Shulou(Shulou.com)05/31 Report--

This article introduces the relevant knowledge of "what is the resource preemption principle of Kubernetes to Critical Pod". In the operation of actual cases, many people will encounter such a dilemma, so let the editor lead you to learn how to deal with these situations. I hope you can read it carefully and be able to achieve something!

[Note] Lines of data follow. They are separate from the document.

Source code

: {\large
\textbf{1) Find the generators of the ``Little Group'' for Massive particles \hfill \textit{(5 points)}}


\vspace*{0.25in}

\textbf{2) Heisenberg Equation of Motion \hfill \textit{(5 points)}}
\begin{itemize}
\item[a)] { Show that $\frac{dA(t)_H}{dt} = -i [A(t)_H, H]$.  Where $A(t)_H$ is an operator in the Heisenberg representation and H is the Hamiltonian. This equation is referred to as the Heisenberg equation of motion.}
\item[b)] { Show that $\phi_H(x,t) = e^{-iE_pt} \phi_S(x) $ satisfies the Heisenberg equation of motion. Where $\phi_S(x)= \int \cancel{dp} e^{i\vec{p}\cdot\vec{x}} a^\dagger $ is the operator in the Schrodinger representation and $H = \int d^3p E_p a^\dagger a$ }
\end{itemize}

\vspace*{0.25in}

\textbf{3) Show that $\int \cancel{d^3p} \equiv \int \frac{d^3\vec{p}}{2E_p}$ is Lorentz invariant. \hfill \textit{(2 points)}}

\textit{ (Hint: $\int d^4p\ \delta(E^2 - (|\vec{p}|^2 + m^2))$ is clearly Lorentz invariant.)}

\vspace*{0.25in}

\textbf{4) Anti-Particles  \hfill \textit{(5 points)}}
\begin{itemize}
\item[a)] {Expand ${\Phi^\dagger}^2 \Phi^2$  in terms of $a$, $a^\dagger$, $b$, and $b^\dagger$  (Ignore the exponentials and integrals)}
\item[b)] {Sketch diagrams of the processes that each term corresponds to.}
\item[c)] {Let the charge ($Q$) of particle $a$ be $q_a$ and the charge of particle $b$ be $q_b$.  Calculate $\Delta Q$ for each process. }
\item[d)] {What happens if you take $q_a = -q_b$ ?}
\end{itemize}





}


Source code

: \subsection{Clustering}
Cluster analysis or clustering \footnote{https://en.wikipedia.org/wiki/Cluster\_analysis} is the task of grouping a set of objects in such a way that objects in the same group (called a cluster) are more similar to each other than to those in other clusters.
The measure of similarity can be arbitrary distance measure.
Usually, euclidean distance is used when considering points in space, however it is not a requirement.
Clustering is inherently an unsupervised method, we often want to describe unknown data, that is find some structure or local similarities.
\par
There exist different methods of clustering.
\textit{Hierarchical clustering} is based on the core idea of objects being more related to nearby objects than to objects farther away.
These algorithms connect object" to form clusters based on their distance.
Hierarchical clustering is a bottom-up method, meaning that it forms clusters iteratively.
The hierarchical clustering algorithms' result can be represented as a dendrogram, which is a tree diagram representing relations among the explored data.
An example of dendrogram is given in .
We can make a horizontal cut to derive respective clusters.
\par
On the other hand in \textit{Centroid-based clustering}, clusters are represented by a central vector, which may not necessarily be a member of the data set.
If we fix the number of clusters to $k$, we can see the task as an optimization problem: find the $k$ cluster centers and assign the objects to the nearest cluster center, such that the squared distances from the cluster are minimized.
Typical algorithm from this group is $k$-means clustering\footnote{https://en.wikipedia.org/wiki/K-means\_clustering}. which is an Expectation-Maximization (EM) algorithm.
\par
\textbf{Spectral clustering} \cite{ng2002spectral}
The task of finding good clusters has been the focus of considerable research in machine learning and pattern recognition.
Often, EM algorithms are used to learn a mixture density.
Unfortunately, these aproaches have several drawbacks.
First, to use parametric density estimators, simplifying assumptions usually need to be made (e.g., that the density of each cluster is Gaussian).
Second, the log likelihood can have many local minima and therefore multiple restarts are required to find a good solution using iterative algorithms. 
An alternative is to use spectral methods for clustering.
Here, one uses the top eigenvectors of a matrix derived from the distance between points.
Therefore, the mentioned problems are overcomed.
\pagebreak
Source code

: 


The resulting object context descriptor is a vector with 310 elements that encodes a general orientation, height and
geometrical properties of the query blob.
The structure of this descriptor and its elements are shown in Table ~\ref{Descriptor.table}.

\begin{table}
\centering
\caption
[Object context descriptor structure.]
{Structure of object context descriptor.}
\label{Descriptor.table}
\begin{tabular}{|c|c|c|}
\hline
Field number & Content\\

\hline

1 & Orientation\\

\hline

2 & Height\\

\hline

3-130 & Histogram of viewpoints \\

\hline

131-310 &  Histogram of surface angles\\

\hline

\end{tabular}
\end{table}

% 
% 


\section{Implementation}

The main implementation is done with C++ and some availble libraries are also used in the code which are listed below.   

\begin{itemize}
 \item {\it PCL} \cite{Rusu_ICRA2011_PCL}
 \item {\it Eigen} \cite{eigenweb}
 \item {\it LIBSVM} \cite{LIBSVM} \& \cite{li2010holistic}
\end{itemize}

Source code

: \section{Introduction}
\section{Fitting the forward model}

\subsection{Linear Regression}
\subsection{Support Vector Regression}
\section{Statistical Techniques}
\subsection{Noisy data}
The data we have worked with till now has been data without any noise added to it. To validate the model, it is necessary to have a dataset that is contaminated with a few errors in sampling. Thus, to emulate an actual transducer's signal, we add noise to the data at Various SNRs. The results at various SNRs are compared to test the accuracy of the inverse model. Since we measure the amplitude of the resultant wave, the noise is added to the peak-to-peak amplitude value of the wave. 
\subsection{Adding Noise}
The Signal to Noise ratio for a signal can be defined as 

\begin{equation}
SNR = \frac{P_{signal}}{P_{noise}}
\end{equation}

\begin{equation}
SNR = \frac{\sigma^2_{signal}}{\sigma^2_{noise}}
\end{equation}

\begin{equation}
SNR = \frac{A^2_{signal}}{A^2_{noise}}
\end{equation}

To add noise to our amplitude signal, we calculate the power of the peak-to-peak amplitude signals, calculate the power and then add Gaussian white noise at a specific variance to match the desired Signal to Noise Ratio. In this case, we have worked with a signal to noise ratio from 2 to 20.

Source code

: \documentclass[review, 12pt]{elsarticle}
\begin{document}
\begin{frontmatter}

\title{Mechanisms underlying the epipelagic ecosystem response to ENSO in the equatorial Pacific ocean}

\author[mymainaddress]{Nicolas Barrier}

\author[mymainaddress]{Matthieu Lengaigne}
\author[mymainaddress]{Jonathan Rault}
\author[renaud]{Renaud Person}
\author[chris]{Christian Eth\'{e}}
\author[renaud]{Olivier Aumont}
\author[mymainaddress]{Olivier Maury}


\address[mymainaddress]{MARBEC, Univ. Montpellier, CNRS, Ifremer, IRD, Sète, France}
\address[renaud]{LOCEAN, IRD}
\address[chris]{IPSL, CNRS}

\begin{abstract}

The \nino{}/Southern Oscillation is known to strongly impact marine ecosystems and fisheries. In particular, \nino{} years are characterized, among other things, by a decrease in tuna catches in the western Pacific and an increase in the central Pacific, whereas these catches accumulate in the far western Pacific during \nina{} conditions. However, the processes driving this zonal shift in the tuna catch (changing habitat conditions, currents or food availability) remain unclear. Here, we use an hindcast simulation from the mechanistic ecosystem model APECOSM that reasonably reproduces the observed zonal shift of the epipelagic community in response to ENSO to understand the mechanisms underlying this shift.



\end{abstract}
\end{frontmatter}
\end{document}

Preemption of Critical resources during Kubelet Predicate Admit

In the Predicate Admit process, kubelet performs various Predicate admission checks on Pods, including GeneralPredicates checking whether the node has sufficient cpu,mem,gpu resources. If GeneralPredicates admission detection fails, Admit fails directly for nonCriticalPod, but if it is CriticalPod, it will trigger kubelet preemption to preempt resources, kill some Pods to release resources according to certain rules, and preempt successfully, then Admit succeeds.

The source of the process should start with the process initialized by kubelet.

Pkg/kubelet/kubelet.go:315// NewMainKubelet instantiates a new Kubelet object along with all the required internal modules.// No initialization of Kubelet and its modules should happen here.func NewMainKubelet (...) (* Kubelet, error) {... CriticalPodAdmissionHandler: = preemption.NewCriticalPodAdmissionHandler (klet.GetActivePods, killPodNow (klet.podWorkers, kubeDeps.Recorder), kubeDeps.Recorder) klet.admitHandlers.AddPodAdmitHandler (lifecycle.NewPredicateAdmitHandler (klet.getNodeAnyWay, criticalPodAdmissionHandler, klet.containerManager.UpdatePluginResources)) / / apply functional Option's for _, opt: = range kubeDeps.Options {opt (klet)}. Return klet, nil}

When NewMainKubelet initializes kubelet, the special feature of Admit that registers criticalPodAdmissionHandler,CriticalPod through AddPodAdmitHandler is criticalPodAdmissionHandler.

Then, let's go into the predicateAdmitHandler process of kubelet and look at the processing logic after the GeneralPredicates failure.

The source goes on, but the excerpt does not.